*The task*.
Lines from the entries below that hold "enabled" form the answer; copy all of them.

*Provided material*.
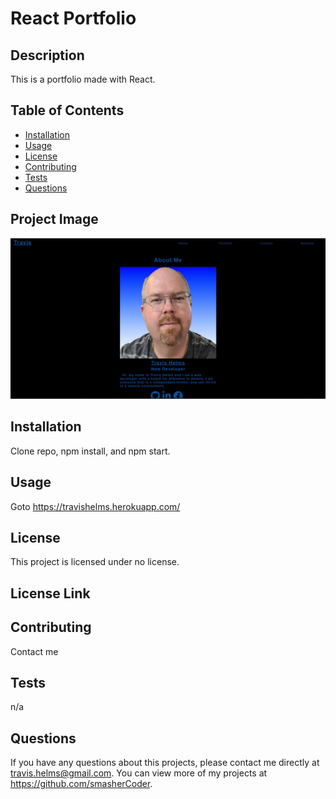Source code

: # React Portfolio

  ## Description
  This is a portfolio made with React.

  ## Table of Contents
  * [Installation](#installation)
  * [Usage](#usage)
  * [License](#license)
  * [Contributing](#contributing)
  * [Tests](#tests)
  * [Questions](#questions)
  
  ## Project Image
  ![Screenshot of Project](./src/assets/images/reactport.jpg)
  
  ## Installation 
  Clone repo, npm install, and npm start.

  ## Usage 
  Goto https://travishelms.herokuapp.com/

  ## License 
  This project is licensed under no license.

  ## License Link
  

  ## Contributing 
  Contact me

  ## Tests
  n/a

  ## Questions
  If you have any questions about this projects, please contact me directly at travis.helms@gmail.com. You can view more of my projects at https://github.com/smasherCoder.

...

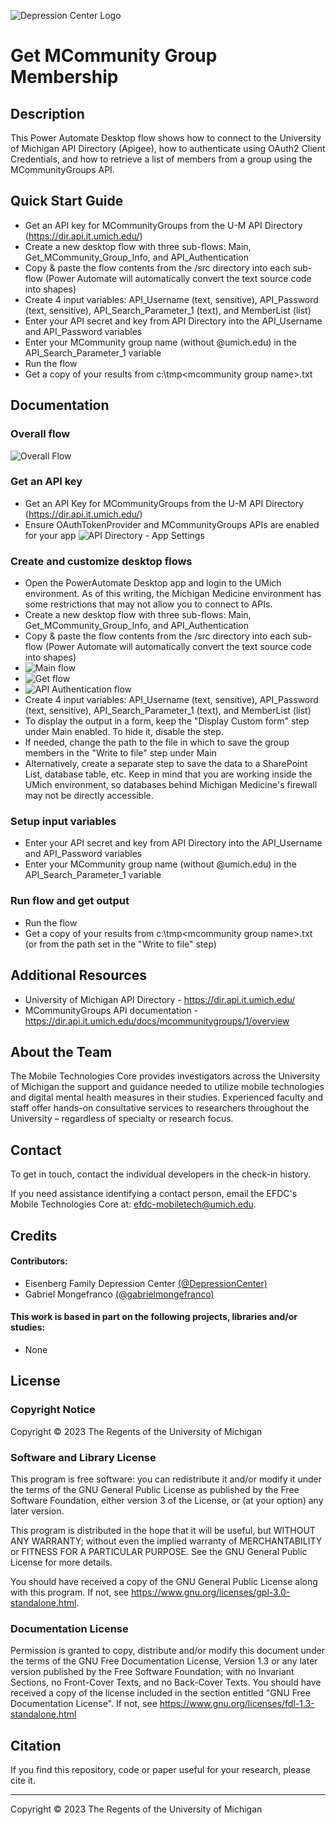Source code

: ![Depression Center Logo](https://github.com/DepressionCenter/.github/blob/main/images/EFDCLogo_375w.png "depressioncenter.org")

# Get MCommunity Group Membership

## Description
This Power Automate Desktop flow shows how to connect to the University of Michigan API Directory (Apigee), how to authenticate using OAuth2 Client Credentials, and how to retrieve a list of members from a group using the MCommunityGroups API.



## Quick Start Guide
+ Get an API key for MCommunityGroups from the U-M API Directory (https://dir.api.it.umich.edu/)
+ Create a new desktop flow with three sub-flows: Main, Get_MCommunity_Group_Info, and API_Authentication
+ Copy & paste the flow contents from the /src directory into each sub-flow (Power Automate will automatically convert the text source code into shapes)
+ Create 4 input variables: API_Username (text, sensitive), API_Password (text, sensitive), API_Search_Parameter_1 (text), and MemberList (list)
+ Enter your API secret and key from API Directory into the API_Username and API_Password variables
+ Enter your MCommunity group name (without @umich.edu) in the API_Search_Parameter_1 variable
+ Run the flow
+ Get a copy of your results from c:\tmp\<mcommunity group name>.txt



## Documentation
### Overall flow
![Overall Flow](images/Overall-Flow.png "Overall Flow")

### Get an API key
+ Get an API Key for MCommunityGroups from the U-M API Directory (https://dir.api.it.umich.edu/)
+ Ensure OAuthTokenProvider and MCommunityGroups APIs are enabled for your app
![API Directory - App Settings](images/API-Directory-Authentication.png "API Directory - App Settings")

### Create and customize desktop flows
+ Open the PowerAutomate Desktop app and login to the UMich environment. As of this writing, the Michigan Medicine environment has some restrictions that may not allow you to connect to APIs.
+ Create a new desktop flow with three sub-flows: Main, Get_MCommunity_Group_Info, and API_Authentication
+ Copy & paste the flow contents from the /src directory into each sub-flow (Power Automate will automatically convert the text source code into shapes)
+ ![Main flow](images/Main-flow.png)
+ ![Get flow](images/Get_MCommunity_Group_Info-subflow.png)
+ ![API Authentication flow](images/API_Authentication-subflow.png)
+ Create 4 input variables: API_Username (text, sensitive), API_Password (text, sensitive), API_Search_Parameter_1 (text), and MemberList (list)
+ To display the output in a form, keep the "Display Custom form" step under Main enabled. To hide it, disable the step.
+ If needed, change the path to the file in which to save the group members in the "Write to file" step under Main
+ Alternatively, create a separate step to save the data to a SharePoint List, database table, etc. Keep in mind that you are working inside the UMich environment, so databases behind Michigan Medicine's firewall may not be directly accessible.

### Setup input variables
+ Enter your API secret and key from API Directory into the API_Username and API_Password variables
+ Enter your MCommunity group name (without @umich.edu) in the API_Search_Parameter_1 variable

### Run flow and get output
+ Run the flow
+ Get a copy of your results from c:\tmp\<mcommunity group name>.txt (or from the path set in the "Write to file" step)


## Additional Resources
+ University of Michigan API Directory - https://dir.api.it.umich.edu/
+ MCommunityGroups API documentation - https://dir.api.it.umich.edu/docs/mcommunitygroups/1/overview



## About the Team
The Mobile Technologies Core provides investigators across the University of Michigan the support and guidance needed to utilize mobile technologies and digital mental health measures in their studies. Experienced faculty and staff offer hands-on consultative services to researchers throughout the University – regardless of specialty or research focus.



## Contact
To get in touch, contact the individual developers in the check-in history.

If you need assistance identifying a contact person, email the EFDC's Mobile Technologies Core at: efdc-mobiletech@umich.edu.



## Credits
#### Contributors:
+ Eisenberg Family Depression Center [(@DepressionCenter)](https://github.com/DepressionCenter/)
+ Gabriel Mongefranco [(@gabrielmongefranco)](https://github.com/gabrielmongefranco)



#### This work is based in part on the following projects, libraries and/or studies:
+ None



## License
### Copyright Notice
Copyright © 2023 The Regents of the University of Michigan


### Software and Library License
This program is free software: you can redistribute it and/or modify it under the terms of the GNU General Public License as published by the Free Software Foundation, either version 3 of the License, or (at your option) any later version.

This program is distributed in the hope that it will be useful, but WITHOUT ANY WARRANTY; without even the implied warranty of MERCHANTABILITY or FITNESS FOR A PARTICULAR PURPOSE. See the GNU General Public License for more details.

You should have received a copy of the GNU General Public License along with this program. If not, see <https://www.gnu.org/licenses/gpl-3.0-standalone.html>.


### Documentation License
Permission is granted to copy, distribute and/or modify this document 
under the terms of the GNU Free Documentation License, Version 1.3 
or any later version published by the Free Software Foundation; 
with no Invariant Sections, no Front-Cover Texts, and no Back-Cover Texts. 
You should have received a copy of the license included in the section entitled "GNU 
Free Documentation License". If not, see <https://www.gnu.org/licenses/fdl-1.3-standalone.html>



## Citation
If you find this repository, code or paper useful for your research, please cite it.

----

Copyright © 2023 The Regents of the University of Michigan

* * *

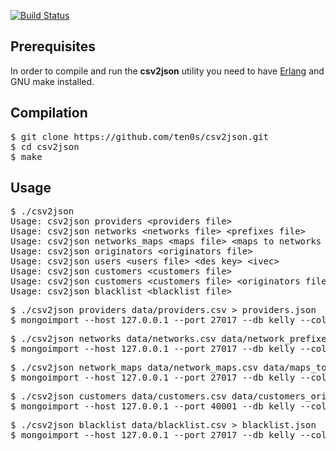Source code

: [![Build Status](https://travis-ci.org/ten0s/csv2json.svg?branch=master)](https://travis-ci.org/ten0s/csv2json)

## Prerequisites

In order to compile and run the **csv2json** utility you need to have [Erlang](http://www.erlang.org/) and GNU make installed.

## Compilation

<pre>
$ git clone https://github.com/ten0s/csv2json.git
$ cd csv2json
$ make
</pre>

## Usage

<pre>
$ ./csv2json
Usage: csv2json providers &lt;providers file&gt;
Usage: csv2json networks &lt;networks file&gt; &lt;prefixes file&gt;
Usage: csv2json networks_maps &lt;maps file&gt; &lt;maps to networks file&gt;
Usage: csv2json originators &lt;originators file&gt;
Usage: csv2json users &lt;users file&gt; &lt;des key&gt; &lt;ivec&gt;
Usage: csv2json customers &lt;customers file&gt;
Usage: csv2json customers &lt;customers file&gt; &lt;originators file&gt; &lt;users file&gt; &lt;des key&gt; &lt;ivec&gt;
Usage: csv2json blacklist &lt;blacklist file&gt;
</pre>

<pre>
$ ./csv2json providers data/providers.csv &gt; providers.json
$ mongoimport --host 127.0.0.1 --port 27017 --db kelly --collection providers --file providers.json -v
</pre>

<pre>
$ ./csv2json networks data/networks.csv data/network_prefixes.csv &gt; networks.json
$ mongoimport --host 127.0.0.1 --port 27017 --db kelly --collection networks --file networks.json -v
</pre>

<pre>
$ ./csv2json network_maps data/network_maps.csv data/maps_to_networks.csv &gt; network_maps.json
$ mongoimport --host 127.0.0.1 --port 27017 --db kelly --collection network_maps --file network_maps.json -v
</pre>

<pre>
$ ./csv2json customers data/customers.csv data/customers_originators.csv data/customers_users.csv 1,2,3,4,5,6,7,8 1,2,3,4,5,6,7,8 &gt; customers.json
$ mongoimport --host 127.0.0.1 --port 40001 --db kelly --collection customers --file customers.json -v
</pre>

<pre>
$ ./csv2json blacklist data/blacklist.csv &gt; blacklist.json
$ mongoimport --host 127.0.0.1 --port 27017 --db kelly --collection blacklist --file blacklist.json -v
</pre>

*Response*.
+ Ensure OAuthTokenProvider and MCommunityGroups APIs are enabled for your app
+ To display the output in a form, keep the "Display Custom form" step under Main enabled. To hide it, disable the step.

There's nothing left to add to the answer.